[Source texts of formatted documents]
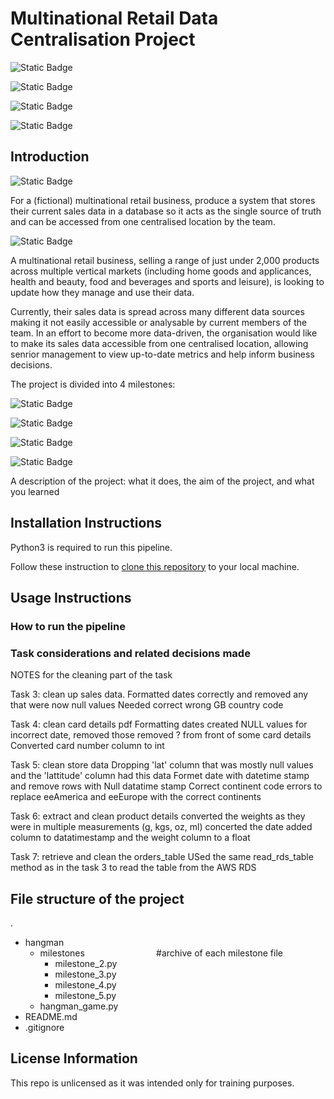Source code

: # Multinational Retail Data Centralisation Project

![Static Badge](https://img.shields.io/badge/Welcome%20To-blue)

![Static Badge](https://img.shields.io/badge/The%20Multinational%20Retail%20Data%20Centralisation%20Project-blue)

![Static Badge](https://img.shields.io/badge/A%20Data%20Training%20Project%20By-blue)

![Static Badge](https://img.shields.io/badge/Giles%20Williams-blue)

## Introduction 

![Static Badge](https://img.shields.io/badge/Project%20Summary%3A-blue)

For a (fictional) multinational retail business, produce a system that stores their current sales data in a database so it acts as the single source of truth and can be accessed from one centralised location by the team.  

![Static Badge](https://img.shields.io/badge/Project%20Scope%3A-blue)

A multinational retail business, selling a range of just under 2,000 products across multiple vertical markets (including home goods and applicances, health and beauty, food and beverages and sports and leisure), is looking to update how they manage and use their data.

Currently, their sales data is spread across many different data sources making it not easily accessible or analysable by current members of the team.
In an effort to become more data-driven, the organisation would like to make its sales data accessible from one centralised location, allowing senrior management to view up-to-date metrics and help inform business decisions.

The project is divided into 4 milestones:

![Static Badge](https://img.shields.io/badge/Milestone%201%3A%20set%20up%20the%20dev%20environment-blue)

![Static Badge](https://img.shields.io/badge/Milestone%202%3A%20extract%20and%20clean%20the%20data-blue)

![Static Badge](https://img.shields.io/badge/Milestone%203%3A%20create%20the%20database%20schema-blue)

![Static Badge](https://img.shields.io/badge/Milestone%204%3A%20analyse%20the%20data-blue)



A description of the project: what it does, the aim of the project, and what you learned

## Installation Instructions
Python3 is required to run this pipeline.

Follow these instruction to [clone this repository](https://docs.github.com/en/repositories/creating-and-managing-repositories/cloning-a-repository#cloning-a-repository) to your local machine.

## Usage Instructions

### How to run the pipeline

### Task considerations and related decisions made

NOTES for the cleaning part of the task

Task 3: clean up sales data.
Formatted dates correctly and removed any that were now null values
Needed correct wrong GB country code

Task 4: clean card details pdf
Formatting dates created NULL values for incorrect date, removed those
removed ? from front of some card details
Converted card number column to int

Task 5: clean store data
Dropping 'lat' column that was mostly null values and the 'lattitude' column had this data
Formet date with datetime stamp and remove rows with Null datatime stamp
Correct continent code errors to replace eeAmerica and eeEurope with the correct continents

Task 6: extract and clean product details
converted the weights as they were in multiple measurements (g, kgs, oz, ml)
concerted the date added column to datatimestamp and the weight column to a float

Task 7: retrieve and clean the orders_table
USed the same read_rds_table method as in the task 3 to read the table from the AWS RDS 

## File structure of the project

.
 * hangman
   * milestones                             #archive of each milestone file
     * milestone_2.py
     * milestone_3.py
     * milestone_4.py
     * milestone_5.py    
   * hangman_game.py                 
 * README.md
 * .gitignore



## License Information
This repo is unlicensed as it was intended only for training purposes.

■ **ASSIGNED TASK**: Once you reach the line with "Formatting dates created" in the data above, copy it and every line after it exactly, up to and including the line with "converted the weights".

■ **SOLUTION TO THIS EXERCISE**:
Formatting dates created NULL values for incorrect date, removed those
removed ? from front of some card details
Converted card number column to int

Task 5: clean store data
Dropping 'lat' column that was mostly null values and the 'lattitude' column had this data
Formet date with datetime stamp and remove rows with Null datatime stamp
Correct continent code errors to replace eeAmerica and eeEurope with the correct continents

Task 6: extract and clean product details
converted the weights as they were in multiple measurements (g, kgs, oz, ml)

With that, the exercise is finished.